START RECORDS TO USE

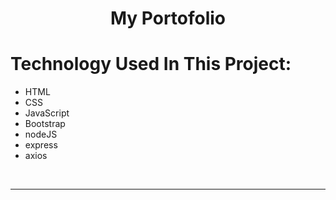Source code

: <h1 align="center" id="title">My Portofolio</h1>
<h1>Technology Used In This Project: </h1>
<ul>
<li>HTML</li>
<li>CSS</li>
<li>JavaScript</li>
<li>Bootstrap</li>
<li>nodeJS</li>
<li>express</li>
<li>axios</li>
</ul>
<br>
<hr>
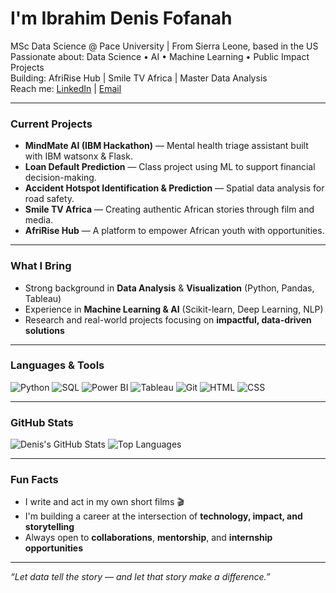 # I'm Ibrahim Denis Fofanah

MSc Data Science @ Pace University |  From Sierra Leone, based in the US  
Passionate about: Data Science • AI • Machine Learning • Public Impact Projects  
Building: AfriRise Hub | Smile TV Africa | Master Data Analysis  
Reach me: [LinkedIn](https://www.linkedin.com/in/ibrahim-denis-fofanahnah-3a38261ab/) | [Email](mailto:ibrahimdenisfofanah060@gmail.com)

---

### Current Projects
- **MindMate AI (IBM Hackathon)** — Mental health triage assistant built with IBM watsonx & Flask.
- **Loan Default Prediction** — Class project using ML to support financial decision-making.
- **Accident Hotspot Identification & Prediction** — Spatial data analysis for road safety.
- **Smile TV Africa** — Creating authentic African stories through film and media.
- **AfriRise Hub** — A platform to empower African youth with opportunities.

---

###  What I Bring
- Strong background in **Data Analysis** & **Visualization** (Python, Pandas, Tableau)
- Experience in **Machine Learning & AI** (Scikit-learn, Deep Learning, NLP)
- Research and real-world projects focusing on **impactful, data-driven solutions**

---

### Languages & Tools

![Python](https://img.shields.io/badge/Python-3776AB?style=flat&logo=python&logoColor=white)
![SQL](https://img.shields.io/badge/SQL-4479A1?style=flat&logo=postgresql&logoColor=white)
![Power BI](https://img.shields.io/badge/Power%20BI-F2C811?style=flat&logo=powerbi&logoColor=black)
![Tableau](https://img.shields.io/badge/Tableau-E97627?style=flat&logo=tableau&logoColor=white)
![Git](https://img.shields.io/badge/Git-F05032?style=flat&logo=git&logoColor=white)
![HTML](https://img.shields.io/badge/HTML5-E34F26?style=flat&logo=html5&logoColor=white)
![CSS](https://img.shields.io/badge/CSS3-1572B6?style=flat&logo=css3&logoColor=white)

---

### GitHub Stats
![Denis's GitHub Stats](https://github-readme-stats.vercel.app/api?username=Denis060&show_icons=true&theme=tokyonight)
![Top Languages](https://github-readme-stats.vercel.app/api/top-langs/?username=Denis060&layout=compact&theme=tokyonight)

---

### Fun Facts
- I write and act in my own short films 🎬
- I'm building a career at the intersection of **technology, impact, and storytelling**
- Always open to **collaborations**, **mentorship**, and **internship opportunities**

---

*“Let data tell the story — and let that story make a difference.”*

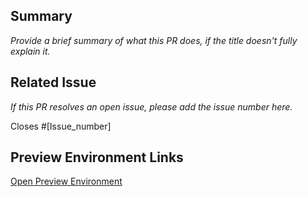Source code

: <!--
  ## How to Title Your PR  
  The titles of all PRs appear together on the [What's New](https://design.va.gov/about/whats-new) page. This page is meant to be easily and quickly scanned so a clear, concise explanation is important.

  We recommend PR titles to include updated page or section, start with action verbs (e.g., Fixed, Added, Improved, Updated), and describe what was updated.

  For example:
  - Checkbox: Added Storybook examples
  - Experimental Components & Patterns: Improved submission guidance
  - Links: Fixed typos
  - Multiple Responses: Updated usage guidance
-->

## Summary
_Provide a brief summary of what this PR does, if the title doesn't fully explain it._

## Related Issue
_If this PR resolves an open issue, please add the issue number here._

Closes #[Issue_number]

## Preview Environment Links
<!--

  A preview environment is automatically created and updated with every PR (including draft PRs). This allows you to review your changes in a browser just as they will appear after the PR is merged.

  Once you've committed a PR, automated checks will run and then a preview environment will be automatically generated.

  The URL of this preview environment follows this format:

  `https://dev-design.va.gov/[This_PR_number]`

  A minute or two after committing, you will see an entry in the GitHub timeline similar to this:
   
  > [Your Username] deployed to development [X time] ago - with Github Actions [View Deployment]
 
  Clicking the **View Deployment** button will open a browser window to preview your changes. Validate your updates are correct BEFORE submitting your PR for review.
   
  **NOTE:** The preview environment only works for PRs submitted to the official repository. It will not work for forked repositories.

-->

<!-- DO NOT UPDATE - Upon submitting the PR, an automated workflow will populate the correct preview environment URL -->
[Open Preview Environment](https://dev-design.va.gov/PR_NUMBER)

<!--
  Finally, please remove all these PR template comments before submitting. 🚀 
-->
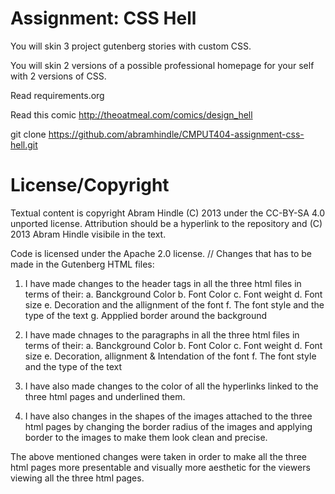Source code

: Assignment: CSS Hell
====================

You will skin 3 project gutenberg stories with custom CSS.

You will skin 2 versions of a possible professional homepage for your
self with 2 versions of CSS.

Read requirements.org

Read this comic http://theoatmeal.com/comics/design_hell

git clone https://github.com/abramhindle/CMPUT404-assignment-css-hell.git

License/Copyright
=================

Textual content is copyright Abram Hindle (C) 2013 under the CC-BY-SA
4.0 unported license. Attribution should be a hyperlink to the
repository and (C) 2013 Abram Hindle visibile in the text.

Code is licensed under the Apache 2.0 license.
// Changes that has to be made in the Gutenberg HTML files:
1. I have made changes to the header tags in all the three html files in terms of their:
a. Banckground Color
b. Font Color
c. Font weight
d. Font size
e. Decoration and the allignment of the font
f. The font style and the type of the text
g. Appplied border around the background

2. I have made chnages to the paragraphs in all the three html files in terms of their:
a. Banckground Color
b. Font Color
c. Font weight
d. Font size
e. Decoration, allignment & Intendation of the font
f. The font style and the type of the text

3. I have also made changes to the color of all the hyperlinks linked to the three html pages and underlined them.

4. I have also changes in the shapes of the images attached to the three html pages by changing the border radius of the images and applying border to the images to make them look clean and precise.

The above mentioned changes were taken in order to make all the three html pages more presentable and visually more aesthetic for the viewers viewing all the three html pages.


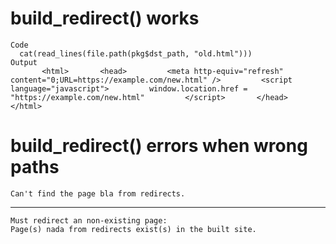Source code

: # build_redirect() works

    Code
      cat(read_lines(file.path(pkg$dst_path, "old.html")))
    Output
           <html>       <head>         <meta http-equiv="refresh" content="0;URL=https://example.com/new.html" />         <script language="javascript">         window.location.href = "https://example.com/new.html"         </script>       </head>     </html>   

# build_redirect() errors when wrong paths

    Can't find the page bla from redirects.

---

    Must redirect an non-existing page:
    Page(s) nada from redirects exist(s) in the built site.

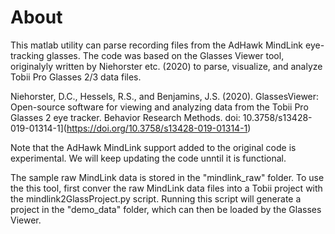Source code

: # About
This matlab utility can parse recording files from the AdHawk MindLink
eye-tracking glasses. The code was based on the Glasses Viewer tool, 
originalyly written by Niehorster etc. (2020) to parse, visualize, and analyze
Tobii Pro Glasses 2/3 data files.

Niehorster, D.C., Hessels, R.S., and Benjamins, J.S. (2020).
GlassesViewer: Open-source software for viewing and analyzing data from
the Tobii Pro Glasses 2 eye tracker. Behavior Research Methods. doi: 10.3758/s13428-019-01314-1](https://doi.org/10.3758/s13428-019-01314-1)

Note that the AdHawk MindLink support added to the original code is experimental.
We will keep updating the code unntil it is functional.

The sample raw MindLink data is stored in the "mindlink_raw" folder. To use the
this tool, first conver the raw MindLink data files into a Tobii project with the
mindlink2GlassProject.py script. Running this script will generate a project in 
the "demo_data" folder, which can then be loaded by the Glasses Viewer.

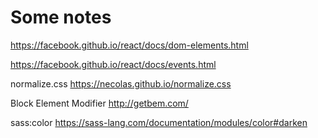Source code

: # Some notes

<https://facebook.github.io/react/docs/dom-elements.html>

<https://facebook.github.io/react/docs/events.html>

normalize.css  <https://necolas.github.io/normalize.css>

Block Element Modifier   <http://getbem.com/>

sass:color <https://sass-lang.com/documentation/modules/color#darken>
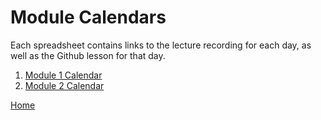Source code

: # Module Calendars

Each spreadsheet contains links to the lecture recording for each day, as well as the Github lesson for that day.

1. [Module 1 Calendar](https://docs.google.com/spreadsheets/d/1ggXPZxY1EEXe0g9n-q19PkgXdqTtJont6BWA0yQjLwA/edit#gid=764700343)
1. [Module 2 Calendar](https://docs.google.com/spreadsheets/d/1RQzFuc3g2ee7U-jquXgetAXfnXivqmOyTZ2E0eqgpbs/edit#gid=764700343)

[Home][def]

[def]: README.md
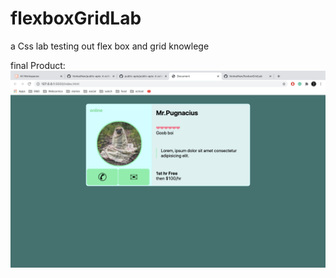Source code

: # flexboxGridLab
a Css lab testing out flex box and grid knowlege

final Product: ![screenshot of lab](/img/flexboxGridLab.png)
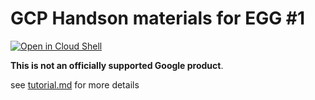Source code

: # GCP Handson materials for EGG #1

[![Open in Cloud Shell](https://gstatic.com/cloudssh/images/open-btn.png)](https://ssh.cloud.google.com/cloudshell/open?cloudshell_git_repo=https://github.com/google-cloud-japan/egg-training-materials&cloudshell_working_dir=egg2-1&cloudshell_tutorial=tutorial.md)

**This is not an officially supported Google product**.

see [tutorial.md](tutorial.md) for more details

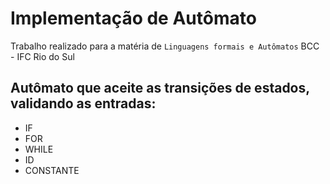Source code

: # Implementação de Autômato

Trabalho realizado para a matéria de `Linguagens formais e Autômatos` BCC - IFC Rio do Sul

## Autômato que aceite as transições de estados, validando as entradas: 

* IF 
* FOR
* WHILE
* ID
* CONSTANTE 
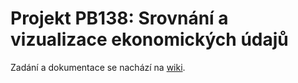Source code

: # Projekt PB138: Srovnání a vizualizace ekonomických údajů

Zadání a dokumentace se nachází na [wiki](https://github.com/fabik/pb138-project/wiki).
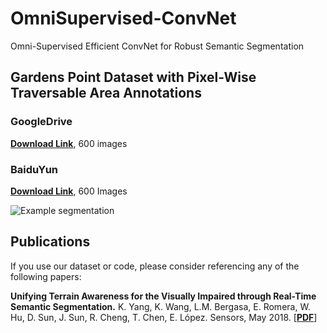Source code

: # OmniSupervised-ConvNet
Omni-Supervised Efficient ConvNet for Robust Semantic Segmentation

## Gardens Point Dataset with Pixel-Wise Traversable Area Annotations

### GoogleDrive
[**Download Link**](https://drive.google.com/file/d/1YDphc00nIeC9-x-JbiQ-gQ2cFv2LFiD0/view?usp=sharing), 600 images
### BaiduYun
[**Download Link**](https://pan.baidu.com/s/19cg1yWsvNuUNOgAa9kf4uQ), 600 Images

![Example segmentation](garden_traversability.jpg?raw=true "Example segmentation")

## Publications
If you use our dataset or code, please consider referencing any of the following papers:

**Unifying Terrain Awareness for the Visually Impaired through Real-Time Semantic Segmentation.**
K. Yang, K. Wang, L.M. Bergasa, E. Romera, W. Hu, D. Sun, J. Sun, R. Cheng, T. Chen, E. López.
Sensors, May 2018.
[[**PDF**](https://www.mdpi.com/1424-8220/18/5/1506)]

END RECORDS TO USE

Wherever a line above contains "through", copy that line.

TASK RESULT ▸
- **Smile TV Africa** — Creating authentic African stories through film and media.
**Unifying Terrain Awareness for the Visually Impaired through Real-Time Semantic Segmentation.**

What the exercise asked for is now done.